Vans notes that “over the past nearly 40 years, tens of millions of pairs of shoes with Vans’ distinctive trademarks and trade dress have been sold in the United States.” (Note: trade dress, a type of trademark protection, extends to the configuration (design and shape) of a product itself).
In particular, it states that its “Sk8-Hi Shoe has continuously featured a combination of distinctive elements, including: (1) the Vans Side Stripe Trademark, in contrasting color to the shoe upper; (2) a white rubberized midsole; (3) a contrast line around the top edge of the midsole; (4) a textured toe box outer around the front of the midsole; (5) padded corrugated ankle collars; and (6) visible stitching, in contrasting color, including where the lace bracing meets the vamp, separating the individual padded ankle collar corrugations, and bisecting the Vans Side Stripe Trademark; all of which combine to form strong enforceable trade dress.”

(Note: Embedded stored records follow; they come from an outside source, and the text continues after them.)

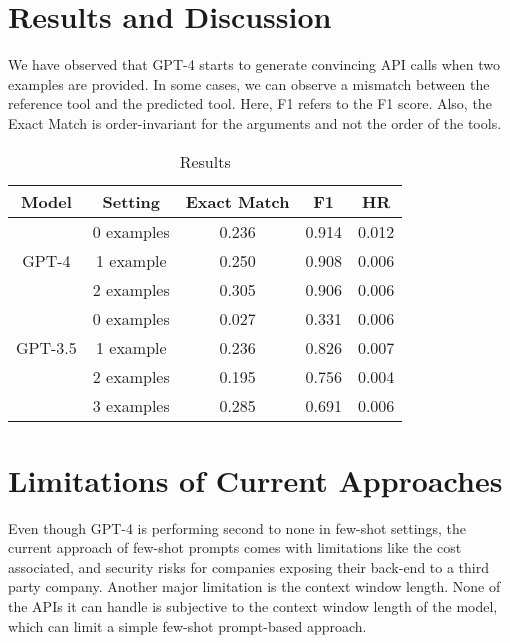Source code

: \documentclass[10pt,twocolumn,letterpaper]{article}
\begin{document}
\section{Results and Discussion}
We have observed that GPT-4 starts to generate convincing API calls when two examples are provided. In some cases, we can observe a mismatch between the reference tool and the predicted tool. Here, F1 refers to the F1 score. Also, the Exact Match is order-invariant for the arguments and not the order of the tools.

\begin{table}[htp]
\centering
\begin{tabular}{|c|c|c|c|c|}
\hline
\textbf{Model} & \textbf{Setting} & \textbf{Exact Match} & \textbf{F1} & \textbf{HR} \\ \hline
\multirow{3}{*}{GPT-4} & 0 examples & 0.236 & 0.914 & 0.012\\
\cline{2-5}
 & 1 example & 0.250 & 0.908 & 0.006\\
\cline{2-5}
& 2 examples & 0.305 & 0.906 & 0.006\\
\hline
\multirow{3}{*}{GPT-3.5} & 0 examples & 0.027 & 0.331 & 0.006\\
\cline{2-5}
 & 1 example & 0.236 & 0.826 & 0.007\\
\cline{2-5}
& 2 examples & 0.195 & 0.756 & 0.004\\
\cline{2-5}
& 3 examples & 0.285 & 0.691 & 0.006\\
\hline
\end{tabular}
\caption{Results}
\end{table}


\section{Limitations of Current Approaches}
Even though GPT-4 is performing second to none in few-shot settings, the current approach of few-shot prompts comes with limitations like the cost associated, and security risks for companies exposing their back-end to a third party company. Another major limitation is the context window length. None of the APIs it can handle is subjective to the context window length of the model, which can limit a simple few-shot prompt-based approach.
\end{document}
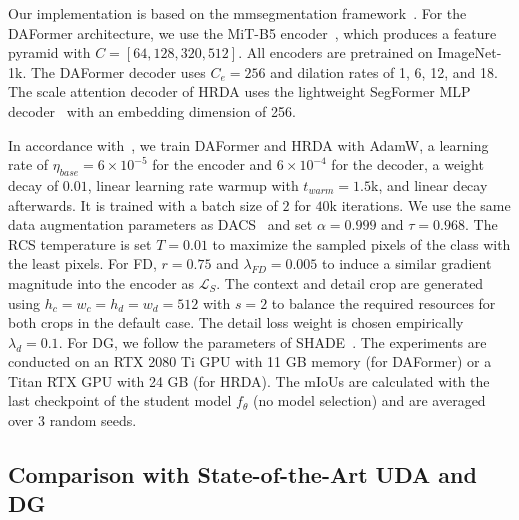 \documentclass[journal,compsoc]{IEEEtran}
\begin{document}
Our implementation is based on the mmsegmentation framework~\cite{mmseg2020}. For the DAFormer architecture, we use the MiT-B5 encoder~\cite{xie2021segformer}, which produces a feature pyramid with $C=[64, 128, 320, 512]$. All encoders are pretrained on ImageNet-1k. The DAFormer decoder uses $C_e=256$ and dilation rates of 1, 6, 12, and 18.
The scale attention decoder of HRDA uses the lightweight SegFormer MLP decoder~\cite{xie2021segformer} with an embedding dimension of 256.

In accordance with~\cite{xie2021segformer}, we train DAFormer and HRDA with AdamW, a learning rate of $\eta_\mathit{base} {=} 6 {\times} 10^{-5}$ for the encoder and $ 6 {\times} 10^{-4}$ for the decoder, a weight decay of $0.01$, linear learning rate warmup with $t_\mathit{warm}{=}1.5$k, and linear decay afterwards. It is trained with a batch size of $2$ for $40$k iterations.
We use the same data augmentation parameters as DACS~\cite{tranheden2021dacs} and set $\alpha{=}0.999$ and $\tau{=}0.968$.
The RCS temperature is set $T{=}0.01$ to maximize the sampled pixels of the class with the least pixels.
For FD, $r{=}0.75$ and $\lambda_\mathit{FD} {=} 0.005$ to induce a similar gradient magnitude into the encoder as $\mathcal{L}_S$.
The context and detail crop are generated using $h_c{=}w_c{=}h_d{=}w_d{=}512$ with $s{=}2$ to balance the required resources for both crops in the default case. The detail loss weight is chosen empirically $\lambda_d{=}0.1$. 
For DG, we follow the parameters of SHADE~\cite{zhao2022style}.
The experiments are conducted on an RTX 2080 Ti GPU with 11 GB memory (for DAFormer) or a Titan RTX GPU with 24 GB (for HRDA). The mIoUs are calculated with the last checkpoint of the student model $f_\theta$ (no model selection) and are averaged over 3 random seeds.

\subsection{Comparison with State-of-the-Art UDA and DG}
\end{document}
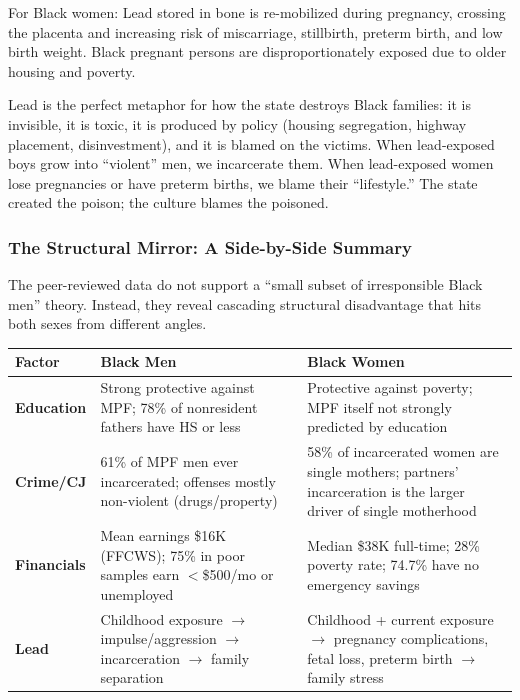 For Black women: Lead stored in bone is re-mobilized during pregnancy, crossing the placenta and increasing risk of miscarriage, stillbirth, preterm birth, and low birth weight. Black pregnant persons are disproportionately exposed due to older housing and poverty.

Lead is the perfect metaphor for how the state destroys Black families: it is invisible, it is toxic, it is produced by policy (housing segregation, highway placement, disinvestment), and it is blamed on the victims. When lead-exposed boys grow into ``violent'' men, we incarcerate them. When lead-exposed women lose pregnancies or have preterm births, we blame their ``lifestyle.'' The state created the poison; the culture blames the poisoned.

\subsubsection{The Structural Mirror: A Side-by-Side Summary}

The peer-reviewed data do not support a ``small subset of irresponsible Black men'' theory. Instead, they reveal cascading structural disadvantage that hits both sexes from different angles.

\begin{center}
\small
\begin{tabular}{p{2.4cm}p{5.0cm}p{5.0cm}}
\toprule
\textbf{Factor} & \textbf{Black Men} & \textbf{Black Women} \\
\midrule
\textbf{Education} & Strong protective against MPF; 78\% of nonresident fathers have HS or less & Protective against poverty; MPF itself not strongly predicted by education \\
\addlinespace
\textbf{Crime/CJ} & 61\% of MPF men ever incarcerated; offenses mostly non-violent (drugs/property) & 58\% of incarcerated women are single mothers; partners' incarceration is the larger driver of single motherhood \\
\addlinespace
\textbf{Financials} & Mean earnings \$16K (FFCWS); 75\% in poor samples earn $<$\$500/mo or unemployed & Median \$38K full-time; 28\% poverty rate; 74.7\% have no emergency savings \\
\addlinespace
\textbf{Lead} & Childhood exposure $\rightarrow$ impulse/aggression $\rightarrow$ incarceration $\rightarrow$ family separation & Childhood + current exposure $\rightarrow$ pregnancy complications, fetal loss, preterm birth $\rightarrow$ family stress \\
\bottomrule
\end{tabular}
\end{center}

The purchasing public, per Vans, “has come to immediately and unmistakably associate the Old Skool Trade Dress with Vans,” which is why it is particularly damning – and confusing for consumers – that “despite Primark’s knowledge of Vans’ intellectual property rights in and to the Vans Trademarks and Trade Dress and Vans’ strong objection to Primark’s sale of the Infringing Products … that Primark is engaged in designing, manufacturing, advertising, promoting, selling, and/or offering for sale apparel, footwear, and accessory products for men, women, and children bearing logos and source-identifying indicia that are studied imitations of Vans’ trademarks.”
image via complaint
Beyond “deliberately incorporating distinctive elements of the Vans Trademarks and Trade Dress, Primark has even gone so far as to name its Infringing Products the ‘Skater’ low-tops and ‘Skate high tops’ in a blatant attempt to suggest a connection with Vans’ products that bear the Vans Trademarks and Trade Dress,” per Vans. The result has been that “consumers have begun referring to Primark’s Infringing Products as ‘fake Vans’ or ‘Primark Vans,’ including posting photos of the Infringing Products on social media platforms such as Instagram under the hashtags #fakevans or #primarkvans.”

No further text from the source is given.